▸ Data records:
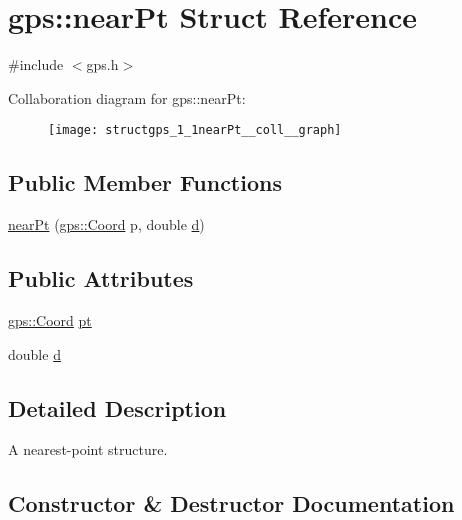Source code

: \hypertarget{structgps_1_1nearPt}{}\section{gps\+:\+:near\+Pt Struct Reference}
\label{structgps_1_1nearPt}


{\ttfamily \#include $<$gps.\+h$>$}



Collaboration diagram for gps\+:\+:near\+Pt\+:\nopagebreak
\begin{figure}[H]
\begin{center}
\leavevmode
\texttt{[image: structgps\_1\_1nearPt\_\_coll\_\_graph]}
\end{center}
\end{figure}
\subsection*{Public Member Functions}
\begin{DoxyCompactItemize}
\item 
\hyperlink{structgps_1_1nearPt_a2a719f92056ca65f9cb7047970e2cf47}{near\+Pt} (\hyperlink{classgps_1_1Coord}{gps\+::\+Coord} p, double \hyperlink{structgps_1_1nearPt_a82eeb1e4d61f5df14e20565b2f6da32e}{d})
\end{DoxyCompactItemize}
\subsection*{Public Attributes}
\begin{DoxyCompactItemize}
\item 
\hyperlink{classgps_1_1Coord}{gps\+::\+Coord} \hyperlink{structgps_1_1nearPt_ab6d2b7e5d5e67891cd83bf2d5ae3ecb9}{pt}
\item 
double \hyperlink{structgps_1_1nearPt_a82eeb1e4d61f5df14e20565b2f6da32e}{d}
\end{DoxyCompactItemize}


\subsection{Detailed Description}
A nearest-\/point structure. 

\subsection{Constructor \& Destructor Documentation}
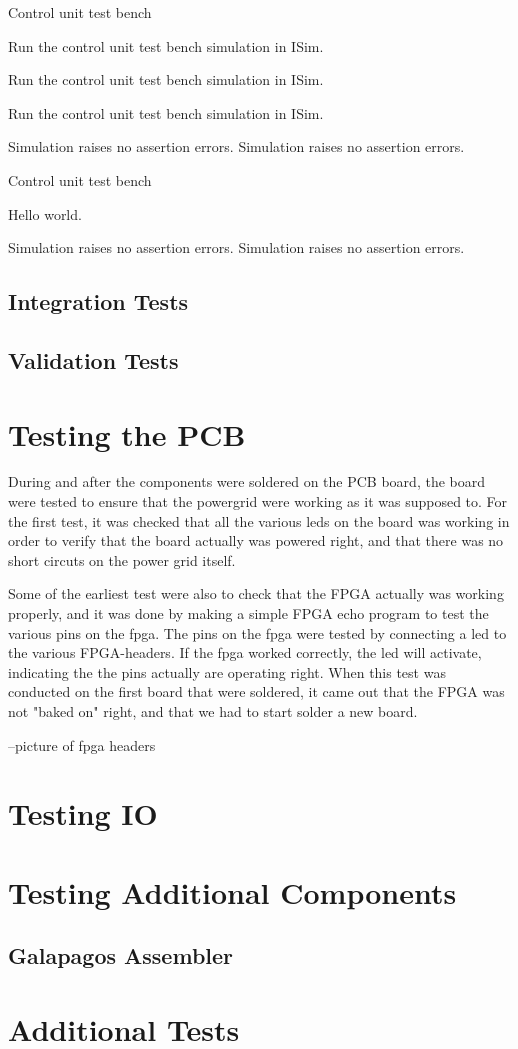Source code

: \test
{Control unit test bench}{
    \item{Run the control unit test bench simulation in ISim.}
    \item{Run the control unit test bench simulation in ISim.}
    \item{Run the control unit test bench simulation in ISim.}
}{Simulation raises no assertion errors.}
{Simulation raises no assertion errors.}

\test
{Control unit test bench}
{
\item{Hello world.}
}
{Simulation raises no assertion errors.}
{Simulation raises no assertion errors.}

\subsection{Integration Tests}


\subsection{Validation Tests}

\section{Testing the PCB}
During and after the components were soldered on the PCB board, the board were tested to ensure that the powergrid were working as it was supposed to.
For the first test, it was checked that all the various leds on the board was working in order to verify that the board actually was powered right, and that there was
no short circuts on the power grid itself.

Some of the earliest test were also to check that the FPGA actually was working properly, and it was done by making a simple FPGA echo program to test the various pins on the fpga.
The pins on the fpga were tested by connecting a led to the various FPGA-headers. If the fpga worked correctly, the led will activate, indicating the the pins actually are operating right.
When this test was conducted on the first board that were soldered, it came out that the FPGA was not "baked on" right, and that we had to start solder a new board. 

--picture of fpga headers

\section{Testing IO}


\section{Testing Additional Components}

\subsection{Galapagos Assembler}


\section{Additional Tests}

▸ INSTRUCTIONS FOR THE TASK:
Word for word, repeat the lines of data above, omitting every picture.

▸ TASK RESPONSE:
Source code

: \hypertarget{structgps_1_1nearPt}{}\section{gps\+:\+:near\+Pt Struct Reference}
\label{structgps_1_1nearPt}


{\ttfamily \#include $<$gps.\+h$>$}



Collaboration diagram for gps\+:\+:near\+Pt\+:\nopagebreak
\begin{figure}[H]
\begin{center}
\leavevmode
\texttt{[image: structgps\_1\_1nearPt\_\_coll\_\_graph]}
\end{center}
\end{figure}
\subsection*{Public Member Functions}
\begin{DoxyCompactItemize}
\item 
\hyperlink{structgps_1_1nearPt_a2a719f92056ca65f9cb7047970e2cf47}{near\+Pt} (\hyperlink{classgps_1_1Coord}{gps\+::\+Coord} p, double \hyperlink{structgps_1_1nearPt_a82eeb1e4d61f5df14e20565b2f6da32e}{d})
\end{DoxyCompactItemize}
\subsection*{Public Attributes}
\begin{DoxyCompactItemize}
\item 
\hyperlink{classgps_1_1Coord}{gps\+::\+Coord} \hyperlink{structgps_1_1nearPt_ab6d2b7e5d5e67891cd83bf2d5ae3ecb9}{pt}
\item 
double \hyperlink{structgps_1_1nearPt_a82eeb1e4d61f5df14e20565b2f6da32e}{d}
\end{DoxyCompactItemize}


\subsection{Detailed Description}
A nearest-\/point structure. 

\subsection{Constructor \& Destructor Documentation}
Source code

: \test
{Control unit test bench}{
    \item{Run the control unit test bench simulation in ISim.}
    \item{Run the control unit test bench simulation in ISim.}
    \item{Run the control unit test bench simulation in ISim.}
}{Simulation raises no assertion errors.}
{Simulation raises no assertion errors.}

\test
{Control unit test bench}
{
\item{Hello world.}
}
{Simulation raises no assertion errors.}
{Simulation raises no assertion errors.}

\subsection{Integration Tests}


\subsection{Validation Tests}

\section{Testing the PCB}
During and after the components were soldered on the PCB board, the board were tested to ensure that the powergrid were working as it was supposed to.
For the first test, it was checked that all the various leds on the board was working in order to verify that the board actually was powered right, and that there was
no short circuts on the power grid itself.

Some of the earliest test were also to check that the FPGA actually was working properly, and it was done by making a simple FPGA echo program to test the various pins on the fpga.
The pins on the fpga were tested by connecting a led to the various FPGA-headers. If the fpga worked correctly, the led will activate, indicating the the pins actually are operating right.
When this test was conducted on the first board that were soldered, it came out that the FPGA was not "baked on" right, and that we had to start solder a new board. 

--picture of fpga headers

\section{Testing IO}


\section{Testing Additional Components}

\subsection{Galapagos Assembler}


\section{Additional Tests}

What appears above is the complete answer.